Snapshots don't really need to be AsyncSeek. Simplifying the trait bounds for a snapshot.
Checklist

Updated guide with pertinent info (may not always apply).
Squash down commits to one or two logical commits which clearly describe the work you've done.
Unittest is a friend:)

This change is

drmingdrmer

The receiving end should not expect that snapshot segments will arrive in order. Thus seek will be required.

zach-schoenberger · 2022-11-18T12:43:36Z

I'm not sure I follow why. If that's the case then the receiving end might get a message with done == true before the snapshot has finished even in the current implementation. Would you mind explaining the scenario where that is possible?

drmingdrmer · 2022-11-18T16:26:02Z

I'm not sure I follow why. If that's the case then the receiving end might get a message with done == true before the snapshot has finished even in the current implementation. Would you mind explaining the scenario where that is possible?

You are right the current implementation does not need AsyncSeek.

In the future, several snapshot segments may be transmitted simultaneously and received in arbitrary orders to speed up snapshot transfer.

Since it is a usual way for optimization thus, for now, it would be better not to assume segments are received in order.

make sense? :D

zach-schoenberger · 2022-11-18T16:46:30Z

If the project's plan is to send chunks of the same snapshot in parallel then that makes sense. IMO that also seems like the kind of optimization that the user of the api should be making or let them be exposed to that option. Keeping AsyncSeek to me feels like it forces the underlying snapshot to be a single file or something that can fit in memory. Which severely limits what the users of the lib can do.

schreter · 2022-11-18T17:05:19Z

Just my 2c:

I'm also having my share of thoughts about the snapshot handling and I don't particularly like the stream-based API, and especially the AsyncSeek part :-). Our snapshot is a completely different beast and can't be easily pressed into a stream. What we'll use is probably some kind of out-of-band transport mechanism just sending a tiny information about the snapshot, which is then handled in an application-specific way.

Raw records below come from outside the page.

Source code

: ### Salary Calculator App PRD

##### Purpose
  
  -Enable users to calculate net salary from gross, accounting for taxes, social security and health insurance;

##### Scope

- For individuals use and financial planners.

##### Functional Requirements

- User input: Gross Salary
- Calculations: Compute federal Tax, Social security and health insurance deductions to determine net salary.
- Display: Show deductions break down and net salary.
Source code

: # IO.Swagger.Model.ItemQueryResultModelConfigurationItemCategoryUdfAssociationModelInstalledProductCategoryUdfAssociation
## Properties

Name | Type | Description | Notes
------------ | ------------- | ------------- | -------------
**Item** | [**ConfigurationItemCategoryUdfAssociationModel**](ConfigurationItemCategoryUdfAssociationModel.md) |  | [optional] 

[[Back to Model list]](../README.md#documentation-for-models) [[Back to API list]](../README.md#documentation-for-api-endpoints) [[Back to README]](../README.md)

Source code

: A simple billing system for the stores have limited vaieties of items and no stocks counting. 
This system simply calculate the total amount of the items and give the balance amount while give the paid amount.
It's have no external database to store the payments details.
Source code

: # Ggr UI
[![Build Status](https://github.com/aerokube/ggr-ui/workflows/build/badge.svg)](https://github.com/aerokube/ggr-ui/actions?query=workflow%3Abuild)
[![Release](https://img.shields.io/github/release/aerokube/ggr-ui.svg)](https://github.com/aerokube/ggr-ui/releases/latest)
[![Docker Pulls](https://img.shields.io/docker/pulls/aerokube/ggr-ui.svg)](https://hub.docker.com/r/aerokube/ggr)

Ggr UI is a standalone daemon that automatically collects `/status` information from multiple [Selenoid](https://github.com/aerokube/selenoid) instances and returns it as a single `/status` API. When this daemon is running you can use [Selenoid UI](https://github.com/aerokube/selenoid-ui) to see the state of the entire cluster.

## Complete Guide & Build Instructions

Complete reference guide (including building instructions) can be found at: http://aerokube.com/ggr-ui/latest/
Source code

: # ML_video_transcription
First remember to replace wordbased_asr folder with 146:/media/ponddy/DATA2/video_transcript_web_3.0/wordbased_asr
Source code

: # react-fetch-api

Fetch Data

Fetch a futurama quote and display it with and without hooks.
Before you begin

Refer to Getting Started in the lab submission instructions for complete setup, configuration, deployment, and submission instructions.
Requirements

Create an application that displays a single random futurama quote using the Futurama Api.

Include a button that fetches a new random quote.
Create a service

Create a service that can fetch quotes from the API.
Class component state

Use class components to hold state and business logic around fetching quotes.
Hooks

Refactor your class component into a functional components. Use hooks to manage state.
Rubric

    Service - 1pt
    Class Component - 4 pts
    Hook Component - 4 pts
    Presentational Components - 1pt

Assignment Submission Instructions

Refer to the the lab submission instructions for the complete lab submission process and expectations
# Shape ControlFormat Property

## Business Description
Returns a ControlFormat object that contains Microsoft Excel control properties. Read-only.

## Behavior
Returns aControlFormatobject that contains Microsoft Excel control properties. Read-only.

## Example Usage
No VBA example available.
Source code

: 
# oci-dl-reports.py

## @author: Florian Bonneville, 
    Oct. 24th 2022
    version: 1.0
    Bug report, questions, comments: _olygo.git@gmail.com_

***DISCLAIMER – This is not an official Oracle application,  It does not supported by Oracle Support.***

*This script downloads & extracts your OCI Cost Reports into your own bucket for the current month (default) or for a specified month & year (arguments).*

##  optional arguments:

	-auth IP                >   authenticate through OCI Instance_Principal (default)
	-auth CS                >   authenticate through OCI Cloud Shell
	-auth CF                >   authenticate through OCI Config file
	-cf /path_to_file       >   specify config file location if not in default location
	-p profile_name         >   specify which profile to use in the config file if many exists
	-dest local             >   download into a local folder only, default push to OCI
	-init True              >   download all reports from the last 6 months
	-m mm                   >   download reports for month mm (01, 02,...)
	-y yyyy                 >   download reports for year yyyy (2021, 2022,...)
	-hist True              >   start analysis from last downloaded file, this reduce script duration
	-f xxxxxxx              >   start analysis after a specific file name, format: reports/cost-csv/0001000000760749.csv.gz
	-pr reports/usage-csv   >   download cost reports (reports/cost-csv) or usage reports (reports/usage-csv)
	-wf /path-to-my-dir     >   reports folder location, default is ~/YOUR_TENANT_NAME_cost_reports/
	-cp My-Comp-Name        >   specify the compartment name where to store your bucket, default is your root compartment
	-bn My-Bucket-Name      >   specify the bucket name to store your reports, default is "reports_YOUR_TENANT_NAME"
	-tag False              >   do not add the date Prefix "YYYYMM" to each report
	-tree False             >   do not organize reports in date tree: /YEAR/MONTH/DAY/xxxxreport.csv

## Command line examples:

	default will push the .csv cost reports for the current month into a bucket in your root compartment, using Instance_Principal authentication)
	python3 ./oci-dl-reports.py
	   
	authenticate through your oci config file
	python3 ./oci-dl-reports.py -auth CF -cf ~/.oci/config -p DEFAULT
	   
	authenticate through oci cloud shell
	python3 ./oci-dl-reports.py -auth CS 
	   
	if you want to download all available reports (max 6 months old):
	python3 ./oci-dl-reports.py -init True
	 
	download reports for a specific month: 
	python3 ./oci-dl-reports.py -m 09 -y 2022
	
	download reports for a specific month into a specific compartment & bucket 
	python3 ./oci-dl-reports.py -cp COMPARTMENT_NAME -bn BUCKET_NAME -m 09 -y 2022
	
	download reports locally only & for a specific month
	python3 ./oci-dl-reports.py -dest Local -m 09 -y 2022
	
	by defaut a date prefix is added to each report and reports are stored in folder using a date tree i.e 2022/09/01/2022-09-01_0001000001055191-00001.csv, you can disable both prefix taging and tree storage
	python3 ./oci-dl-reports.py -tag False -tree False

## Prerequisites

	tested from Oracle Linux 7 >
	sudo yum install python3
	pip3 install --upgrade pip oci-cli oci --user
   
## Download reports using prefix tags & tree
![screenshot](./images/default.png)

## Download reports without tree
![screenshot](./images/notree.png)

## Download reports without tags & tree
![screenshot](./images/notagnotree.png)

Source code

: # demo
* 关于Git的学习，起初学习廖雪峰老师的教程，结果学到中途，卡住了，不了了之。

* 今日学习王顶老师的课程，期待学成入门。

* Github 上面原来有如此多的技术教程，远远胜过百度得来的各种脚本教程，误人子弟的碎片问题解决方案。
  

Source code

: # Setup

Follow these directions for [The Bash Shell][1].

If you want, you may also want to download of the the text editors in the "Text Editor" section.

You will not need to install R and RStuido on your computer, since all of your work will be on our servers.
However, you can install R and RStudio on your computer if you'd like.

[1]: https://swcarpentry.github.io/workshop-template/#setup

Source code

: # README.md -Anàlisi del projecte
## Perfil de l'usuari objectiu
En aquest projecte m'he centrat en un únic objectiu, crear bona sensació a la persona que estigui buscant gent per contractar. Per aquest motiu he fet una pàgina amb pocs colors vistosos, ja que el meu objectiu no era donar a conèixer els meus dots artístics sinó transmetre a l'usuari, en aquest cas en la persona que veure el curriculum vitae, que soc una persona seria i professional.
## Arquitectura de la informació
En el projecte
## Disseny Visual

Speeding up the snapshot transfer in general makes sense - but then probably using a better protocol. But even a "regular" TCP/IP can already transfer >=4GB/s with a single stream (see for example https://doc.tm.uka.de/2019-LCN-100g-tuning-authors-copy.pdf for some pointers). There are also newer protocols better optimized for high-speed transfer, so I wouldn't force using a simple stream, seekable or not.

zach-schoenberger · 2022-11-18T18:34:50Z

@schreter I'm pretty sure I'm in the same boat as you (Rocksdb with large files). I was also looking at doing that approach or similar, but it alway seemed odd to have a massive timeout on sending the snapshot part (I'm still doing it anyways though). My original thought was to just let the user do whatever they want #600 but it sounds like that exposes to much of the raft logic to the user to worry about/implement.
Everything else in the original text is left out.